China’s Anti-Graft Show Is Educational, With Unintended Lessons
1) It’s awesome to be a Chinese official
Officials can enjoy many perks, big and small, get all their whims pampered and live a privileged lifestyle that even money can’t buy.
A former vice minister of public security, Sun Lijun, who oversaw the nation’s police force, recounted how he used to receive four or five boxes of “seafood” each year from a provincial police official. In each box, there would be $300,000 in U.S. currency, totaling $15 million over the years.
“Every time he said he would deliver some seafood, I would know what it was about,” he said, smiling throughout his interview.
Wang Fuyu, formerly a deputy party secretary in Hainan Province and later in Guizhou Province, asked businesspeople to buy him houses in three cities for different seasons: winter on tropical Hainan Island, summer in the cool Guizhou Plateau and spring and fall in the southern city of Shenzhen. An avid golfer, he had a mansion on a golf course and could start swinging as soon as he stepped out of his door.
Chen Gang, Beijing’s longtime deputy mayor who studied at China’s top architecture school, used some of his $20 million in ill-gotten gains to fund a garden complex in the city’s suburbs that he designed. The complex, the documentary said, occupied 18 acres of land and included a Chinese courtyard, a Western-style all-glass mansion, a Japanese garden, an artificial white-sand beach, a theater and a spa.
The Chinese public was both fascinated and appalled by the unusually candid exposé.

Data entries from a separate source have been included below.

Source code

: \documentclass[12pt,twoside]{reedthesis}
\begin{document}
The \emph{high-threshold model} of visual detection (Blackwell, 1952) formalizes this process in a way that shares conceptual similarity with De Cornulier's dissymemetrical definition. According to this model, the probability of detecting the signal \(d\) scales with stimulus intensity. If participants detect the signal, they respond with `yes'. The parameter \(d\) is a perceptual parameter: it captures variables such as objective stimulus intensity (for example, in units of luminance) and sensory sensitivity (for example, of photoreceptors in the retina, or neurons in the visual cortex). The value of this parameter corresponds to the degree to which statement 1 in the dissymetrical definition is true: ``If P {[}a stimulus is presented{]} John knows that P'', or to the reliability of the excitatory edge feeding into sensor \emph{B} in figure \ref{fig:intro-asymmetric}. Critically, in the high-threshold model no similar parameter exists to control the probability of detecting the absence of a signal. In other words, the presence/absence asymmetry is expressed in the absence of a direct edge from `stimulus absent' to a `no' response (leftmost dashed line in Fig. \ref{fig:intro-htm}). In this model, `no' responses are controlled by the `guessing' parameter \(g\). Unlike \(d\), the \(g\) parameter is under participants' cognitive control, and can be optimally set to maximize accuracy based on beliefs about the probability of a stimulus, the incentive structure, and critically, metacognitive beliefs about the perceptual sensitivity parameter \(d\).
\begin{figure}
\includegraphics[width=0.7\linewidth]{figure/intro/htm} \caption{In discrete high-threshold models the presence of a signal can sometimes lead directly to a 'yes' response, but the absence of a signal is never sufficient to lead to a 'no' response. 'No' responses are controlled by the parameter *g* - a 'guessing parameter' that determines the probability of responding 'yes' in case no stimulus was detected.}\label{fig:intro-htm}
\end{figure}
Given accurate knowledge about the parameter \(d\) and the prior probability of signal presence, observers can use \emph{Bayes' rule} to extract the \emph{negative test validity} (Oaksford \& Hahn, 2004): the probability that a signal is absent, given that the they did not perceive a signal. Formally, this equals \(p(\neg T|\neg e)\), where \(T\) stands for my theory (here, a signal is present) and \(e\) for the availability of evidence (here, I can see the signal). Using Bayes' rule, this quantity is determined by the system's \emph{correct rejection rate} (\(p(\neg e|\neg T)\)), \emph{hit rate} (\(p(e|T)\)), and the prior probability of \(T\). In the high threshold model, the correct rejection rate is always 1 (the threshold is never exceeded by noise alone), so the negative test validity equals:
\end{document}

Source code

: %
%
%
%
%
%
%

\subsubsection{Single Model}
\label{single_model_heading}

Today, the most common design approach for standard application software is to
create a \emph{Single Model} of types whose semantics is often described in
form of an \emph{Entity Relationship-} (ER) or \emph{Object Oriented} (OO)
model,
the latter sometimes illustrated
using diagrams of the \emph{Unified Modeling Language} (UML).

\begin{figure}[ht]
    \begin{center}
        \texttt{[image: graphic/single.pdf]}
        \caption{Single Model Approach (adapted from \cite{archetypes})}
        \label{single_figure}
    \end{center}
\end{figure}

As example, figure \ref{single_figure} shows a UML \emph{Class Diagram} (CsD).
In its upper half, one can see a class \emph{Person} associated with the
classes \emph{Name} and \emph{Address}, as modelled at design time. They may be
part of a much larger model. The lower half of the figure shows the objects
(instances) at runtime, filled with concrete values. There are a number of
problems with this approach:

Some social media users joked that the series felt like a recruiting commercial for civil servants, or a how-to guide to bribery. Others wondered why the documentary’s subjects spoke with so little remorse, even sounding boastful at times.
Some commentators suggested that perhaps the party should introduce real checks and balances, since the campaign seemed ineffective. Both Mr. Wang and Mr. Chen, as well as many other officials among the 16 cases featured in the series, took the majority of their bribes after Mr. Xi took power in late 2012, the documentary said.